▸ **Exercise instructions**
Output only the stretch of the listing that starts at the line containing "to allow developers" and ends at the line containing "and following some steps.", reproduced exactly with both ends.

▸ **Source data**
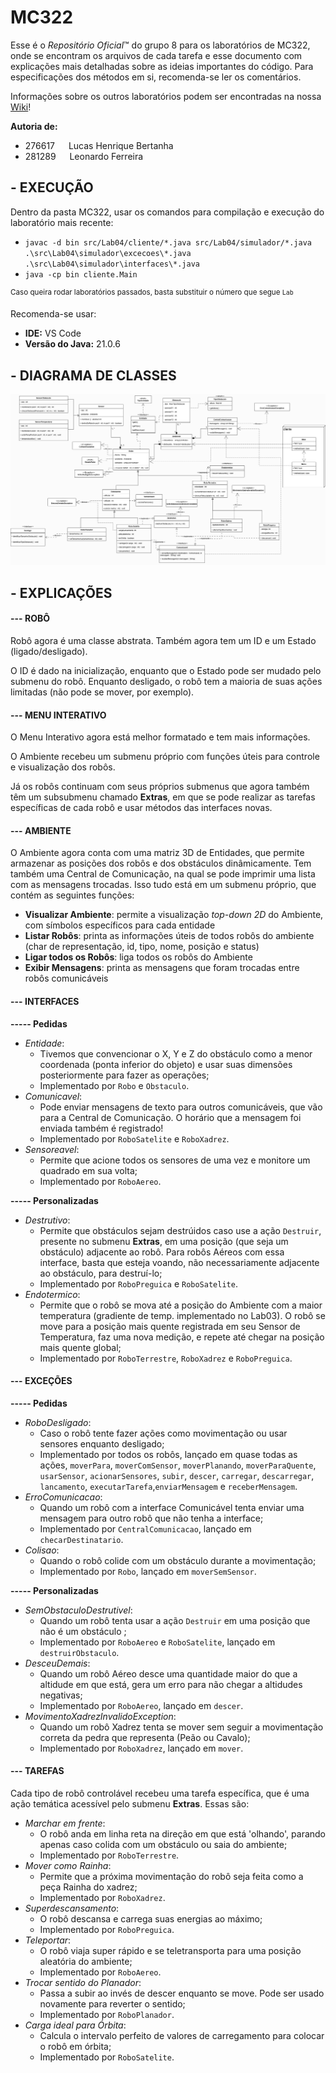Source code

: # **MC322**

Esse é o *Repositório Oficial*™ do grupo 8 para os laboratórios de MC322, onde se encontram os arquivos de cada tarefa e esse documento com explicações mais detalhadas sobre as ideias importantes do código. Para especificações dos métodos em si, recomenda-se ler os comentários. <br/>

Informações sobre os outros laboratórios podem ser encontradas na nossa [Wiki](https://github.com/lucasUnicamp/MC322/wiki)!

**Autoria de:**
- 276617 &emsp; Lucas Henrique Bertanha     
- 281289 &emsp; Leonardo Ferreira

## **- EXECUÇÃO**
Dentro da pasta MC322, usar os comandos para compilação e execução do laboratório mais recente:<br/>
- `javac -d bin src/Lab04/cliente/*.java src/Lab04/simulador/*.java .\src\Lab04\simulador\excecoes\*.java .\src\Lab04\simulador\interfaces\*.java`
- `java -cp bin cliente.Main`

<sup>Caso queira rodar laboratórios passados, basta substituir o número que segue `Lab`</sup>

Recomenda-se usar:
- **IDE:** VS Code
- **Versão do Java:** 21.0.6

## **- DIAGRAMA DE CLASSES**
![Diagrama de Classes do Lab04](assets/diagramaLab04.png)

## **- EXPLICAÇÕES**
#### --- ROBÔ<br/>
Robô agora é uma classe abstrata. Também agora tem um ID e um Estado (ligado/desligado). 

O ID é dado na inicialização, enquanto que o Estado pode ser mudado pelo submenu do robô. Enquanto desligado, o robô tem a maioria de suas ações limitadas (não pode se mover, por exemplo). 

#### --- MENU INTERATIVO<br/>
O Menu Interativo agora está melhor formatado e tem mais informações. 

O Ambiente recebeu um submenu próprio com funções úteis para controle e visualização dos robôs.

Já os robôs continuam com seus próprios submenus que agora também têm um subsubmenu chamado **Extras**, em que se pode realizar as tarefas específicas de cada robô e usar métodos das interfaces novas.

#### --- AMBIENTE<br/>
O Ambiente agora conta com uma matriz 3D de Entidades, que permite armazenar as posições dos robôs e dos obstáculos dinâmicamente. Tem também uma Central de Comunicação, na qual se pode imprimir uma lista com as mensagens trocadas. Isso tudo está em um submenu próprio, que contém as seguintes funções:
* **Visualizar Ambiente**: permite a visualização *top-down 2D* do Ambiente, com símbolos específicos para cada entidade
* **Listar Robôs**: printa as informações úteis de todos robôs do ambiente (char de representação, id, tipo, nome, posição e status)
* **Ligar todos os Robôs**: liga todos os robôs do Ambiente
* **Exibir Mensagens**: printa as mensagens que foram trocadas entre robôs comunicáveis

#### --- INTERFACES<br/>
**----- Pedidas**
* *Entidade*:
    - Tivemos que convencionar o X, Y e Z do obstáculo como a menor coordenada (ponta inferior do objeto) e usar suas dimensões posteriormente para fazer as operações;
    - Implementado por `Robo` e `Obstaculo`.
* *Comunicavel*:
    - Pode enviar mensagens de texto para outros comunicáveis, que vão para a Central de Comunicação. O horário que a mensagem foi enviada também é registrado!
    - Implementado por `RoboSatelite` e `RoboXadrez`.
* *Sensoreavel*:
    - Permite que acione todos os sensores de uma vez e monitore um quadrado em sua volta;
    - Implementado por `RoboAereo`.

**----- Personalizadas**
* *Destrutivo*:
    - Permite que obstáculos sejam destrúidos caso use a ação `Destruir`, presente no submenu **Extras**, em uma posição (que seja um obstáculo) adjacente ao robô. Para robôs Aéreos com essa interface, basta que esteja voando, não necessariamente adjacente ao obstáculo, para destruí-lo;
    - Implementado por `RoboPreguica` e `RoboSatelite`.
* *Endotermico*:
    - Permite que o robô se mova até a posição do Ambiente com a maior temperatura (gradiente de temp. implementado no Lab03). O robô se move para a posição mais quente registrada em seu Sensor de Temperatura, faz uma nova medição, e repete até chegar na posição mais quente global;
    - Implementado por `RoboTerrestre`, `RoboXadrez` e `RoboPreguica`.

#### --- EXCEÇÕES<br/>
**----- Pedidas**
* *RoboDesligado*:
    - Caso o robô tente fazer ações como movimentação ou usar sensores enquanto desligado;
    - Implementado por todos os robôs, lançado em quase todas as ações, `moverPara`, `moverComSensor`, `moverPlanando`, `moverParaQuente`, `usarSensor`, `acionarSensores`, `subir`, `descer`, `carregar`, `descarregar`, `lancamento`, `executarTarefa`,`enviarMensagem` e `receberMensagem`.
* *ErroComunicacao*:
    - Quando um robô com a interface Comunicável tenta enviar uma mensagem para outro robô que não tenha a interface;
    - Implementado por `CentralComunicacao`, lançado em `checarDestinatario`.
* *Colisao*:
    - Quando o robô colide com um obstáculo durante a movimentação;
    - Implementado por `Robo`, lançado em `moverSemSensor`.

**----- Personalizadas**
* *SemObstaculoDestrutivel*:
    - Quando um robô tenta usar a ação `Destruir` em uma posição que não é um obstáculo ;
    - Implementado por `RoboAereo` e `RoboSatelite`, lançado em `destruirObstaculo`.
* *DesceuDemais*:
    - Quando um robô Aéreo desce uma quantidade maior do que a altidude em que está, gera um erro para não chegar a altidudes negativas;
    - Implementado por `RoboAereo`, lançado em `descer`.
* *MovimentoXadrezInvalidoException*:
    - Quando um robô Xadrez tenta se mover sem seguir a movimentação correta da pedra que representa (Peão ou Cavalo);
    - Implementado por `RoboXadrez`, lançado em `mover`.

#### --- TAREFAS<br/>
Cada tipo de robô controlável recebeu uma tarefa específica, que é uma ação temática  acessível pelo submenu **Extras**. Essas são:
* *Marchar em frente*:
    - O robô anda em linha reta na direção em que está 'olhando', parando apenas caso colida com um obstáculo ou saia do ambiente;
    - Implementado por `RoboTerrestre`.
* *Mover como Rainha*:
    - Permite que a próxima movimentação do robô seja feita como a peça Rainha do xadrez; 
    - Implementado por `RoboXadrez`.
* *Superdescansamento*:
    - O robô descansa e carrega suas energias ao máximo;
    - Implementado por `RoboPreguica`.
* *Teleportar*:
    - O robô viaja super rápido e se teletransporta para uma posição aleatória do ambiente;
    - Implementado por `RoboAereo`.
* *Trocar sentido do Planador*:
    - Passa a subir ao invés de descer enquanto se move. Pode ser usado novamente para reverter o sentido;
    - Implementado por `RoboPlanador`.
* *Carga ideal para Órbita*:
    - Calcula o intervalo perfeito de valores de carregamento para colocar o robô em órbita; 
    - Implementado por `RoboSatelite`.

==

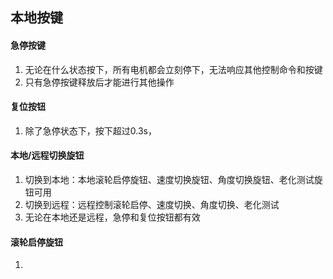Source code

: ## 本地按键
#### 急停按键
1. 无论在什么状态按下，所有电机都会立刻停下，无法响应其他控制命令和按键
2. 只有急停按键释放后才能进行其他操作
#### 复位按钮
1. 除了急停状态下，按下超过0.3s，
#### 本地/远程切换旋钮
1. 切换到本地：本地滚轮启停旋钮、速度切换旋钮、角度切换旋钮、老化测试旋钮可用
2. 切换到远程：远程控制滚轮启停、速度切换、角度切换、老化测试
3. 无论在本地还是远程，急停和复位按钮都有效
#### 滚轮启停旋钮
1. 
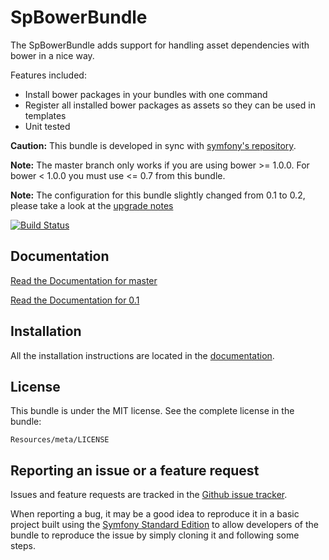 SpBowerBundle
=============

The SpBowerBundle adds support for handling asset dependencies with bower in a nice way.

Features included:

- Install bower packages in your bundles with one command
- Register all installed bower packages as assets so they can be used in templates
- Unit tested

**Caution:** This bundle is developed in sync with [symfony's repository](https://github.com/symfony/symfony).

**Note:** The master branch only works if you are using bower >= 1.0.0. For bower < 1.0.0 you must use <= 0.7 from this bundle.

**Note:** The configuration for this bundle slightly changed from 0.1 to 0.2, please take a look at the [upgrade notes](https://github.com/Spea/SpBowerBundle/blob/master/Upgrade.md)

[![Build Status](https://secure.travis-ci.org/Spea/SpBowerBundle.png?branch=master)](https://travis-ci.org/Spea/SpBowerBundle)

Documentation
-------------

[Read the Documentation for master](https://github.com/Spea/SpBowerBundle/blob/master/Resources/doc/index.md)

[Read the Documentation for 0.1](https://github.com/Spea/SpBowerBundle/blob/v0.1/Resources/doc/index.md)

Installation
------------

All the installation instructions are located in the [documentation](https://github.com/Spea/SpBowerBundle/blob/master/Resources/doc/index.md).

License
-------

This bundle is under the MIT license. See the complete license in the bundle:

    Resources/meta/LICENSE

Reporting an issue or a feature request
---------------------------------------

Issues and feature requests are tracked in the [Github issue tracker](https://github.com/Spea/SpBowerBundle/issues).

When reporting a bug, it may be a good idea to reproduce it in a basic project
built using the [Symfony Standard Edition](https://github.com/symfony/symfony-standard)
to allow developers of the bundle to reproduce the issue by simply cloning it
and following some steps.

▸ **Your response**
to allow developers of the bundle to reproduce the issue by simply cloning it
and following some steps.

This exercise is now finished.